Section 13.Certain Definitions.
(a) A person shall be deemed to be “Acting in Concert” with another person if such person knowingly acts (whether or not pursuant to an express agreement, arrangement or understanding) in concert with, or towards a common goal relating to the management, governance or control of the Corporation in parallel with, such other person where (A) each person is conscious of the other person’s conduct or intent and this awareness is an element in their decision-making processes and (B) at least one additional factor suggests that such persons intend to act in concert or in parallel, which such additional factors may include, without limitation, exchanging information (whether publicly or privately), attending meetings, conducting discussions, or making or soliciting invitations to act in concert or in parallel;provided, that a person shall not be deemed to be Acting in Concert with any other person solely as a result of the solicitation or receipt of revocable proxies or consents from such other person in response to a solicitation made pursuant to, and in accordance with, Section 14(a) of the Exchange Act by way of a proxy or consent solicitation statement filed on Schedule 14A. A person Acting in Concert with another person shall be deemed to be Acting in Concert with any third party who is also Acting in Concert with such other person.
(b) “Close of business” shall mean 5:00 p.m., local time, at the principal executive offices of the Corporation on any calendar day, whether or not such day is a business day.

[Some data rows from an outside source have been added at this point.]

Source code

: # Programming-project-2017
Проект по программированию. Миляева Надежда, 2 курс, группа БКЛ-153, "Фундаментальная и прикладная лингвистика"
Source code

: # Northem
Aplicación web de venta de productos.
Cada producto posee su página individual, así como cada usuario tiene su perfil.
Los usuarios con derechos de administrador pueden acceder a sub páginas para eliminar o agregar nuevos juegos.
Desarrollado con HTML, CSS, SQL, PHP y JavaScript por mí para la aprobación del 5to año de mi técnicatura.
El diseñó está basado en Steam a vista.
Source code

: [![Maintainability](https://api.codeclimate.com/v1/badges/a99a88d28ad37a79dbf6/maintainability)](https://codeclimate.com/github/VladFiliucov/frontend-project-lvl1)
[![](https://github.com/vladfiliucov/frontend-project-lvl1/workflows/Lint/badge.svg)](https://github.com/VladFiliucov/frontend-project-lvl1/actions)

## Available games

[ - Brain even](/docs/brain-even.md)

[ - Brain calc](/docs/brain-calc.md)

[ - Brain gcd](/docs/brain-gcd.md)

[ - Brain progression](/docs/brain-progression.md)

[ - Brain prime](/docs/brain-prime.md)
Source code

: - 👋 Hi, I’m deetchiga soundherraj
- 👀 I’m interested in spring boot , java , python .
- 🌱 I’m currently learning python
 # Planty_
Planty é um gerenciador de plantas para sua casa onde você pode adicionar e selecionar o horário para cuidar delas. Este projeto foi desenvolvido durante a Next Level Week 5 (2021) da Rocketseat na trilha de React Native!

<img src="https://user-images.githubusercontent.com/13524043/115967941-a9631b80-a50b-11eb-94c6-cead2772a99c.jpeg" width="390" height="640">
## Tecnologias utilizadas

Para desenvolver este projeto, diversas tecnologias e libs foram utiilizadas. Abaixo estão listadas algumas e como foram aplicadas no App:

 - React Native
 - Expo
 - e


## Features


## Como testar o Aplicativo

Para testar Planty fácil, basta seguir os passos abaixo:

(c) “Control” (including the terms “controlling,” “controlled by” and “under common control with”) means the possession, direct or indirect, of the power to direct or cause the direction of the management and policies of a person, whether through the ownership of voting securities, by contract or otherwise.
(d) “Present in Person” shall mean that the Proponent or Nominating Stockholder, or a qualified representative of such Proponent or Nominating Stockholder, appears in person at the applicable meeting of stockholders (unless such meeting is held by means of the Internet or other electronic technology in which case the Proponent or Nominating Stockholder or its qualified representative shall be present at such meeting of stockholders by means of the Internet or other electronic technology).
(e) A “public disclosure” or its corollary “publicly disclosed” shall mean disclosure by the Corporation in (i) a document publicly filed by the Corporation with, or furnished by the Corporation to, the SEC pursuant to Section 13, 14 or 15(d) of the Exchange Act, (ii) a press release issued by the Corporation and distributed through the Dow Jones Newswire, Business Wire, Reuters Information Service or any similar or successor news wire or press release distribution service, or (iii) another method reasonably intended by the Corporation to achieve broad-based dissemination of the information contained therein.
(f) A “qualified representative” of any stockholder means a person who is a duly authorized officer, manager or partner of such stockholder (including, as applicable, a Proponent or a Nominating Stockholder) or has been authorized by a writing executed by such stockholder or an electronic transmission delivered by such stockholder to act for such stockholder as proxy with respect to the specific matter to be considered at the meeting of stockholders and such person must produce such writing or electronic transmission, or a reliable reproduction (to the reasonable satisfaction of the Presiding Officer) of the writing or electronic transmission, at the meeting of stockholders prior to the taking of action by such person on behalf of the stockholder.
(g) “Stockholder Associated Person” means with respect to any Proponent or Nominating Stockholder, (i) any other beneficial owner of stock of the Corporation owned of record or beneficially by such Proponent or Nominating Stockholder, (ii) any participant (as defined in paragraphs (a)(ii)-(vi) of Instruction 3 to Item 4 of Schedule 14A) with such Proponent or Nominating Stockholder in any solicitation contemplated by the Proposal Notice or the Nominating Notice, (iii) each person who is disclosed as a member of a “group” with any such Proponent or Nominating Stockholder or beneficial owner in a Schedule 13D or an amendment thereto filed with the SEC relating to the equity securities of the Corporation, and (iv) any person that directly, or indirectly through one or more intermediaries, is Acting in Concert with such Proponent or Nominating Stockholder or a Stockholder Associated Person of such Proponent or Nominating Stockholder.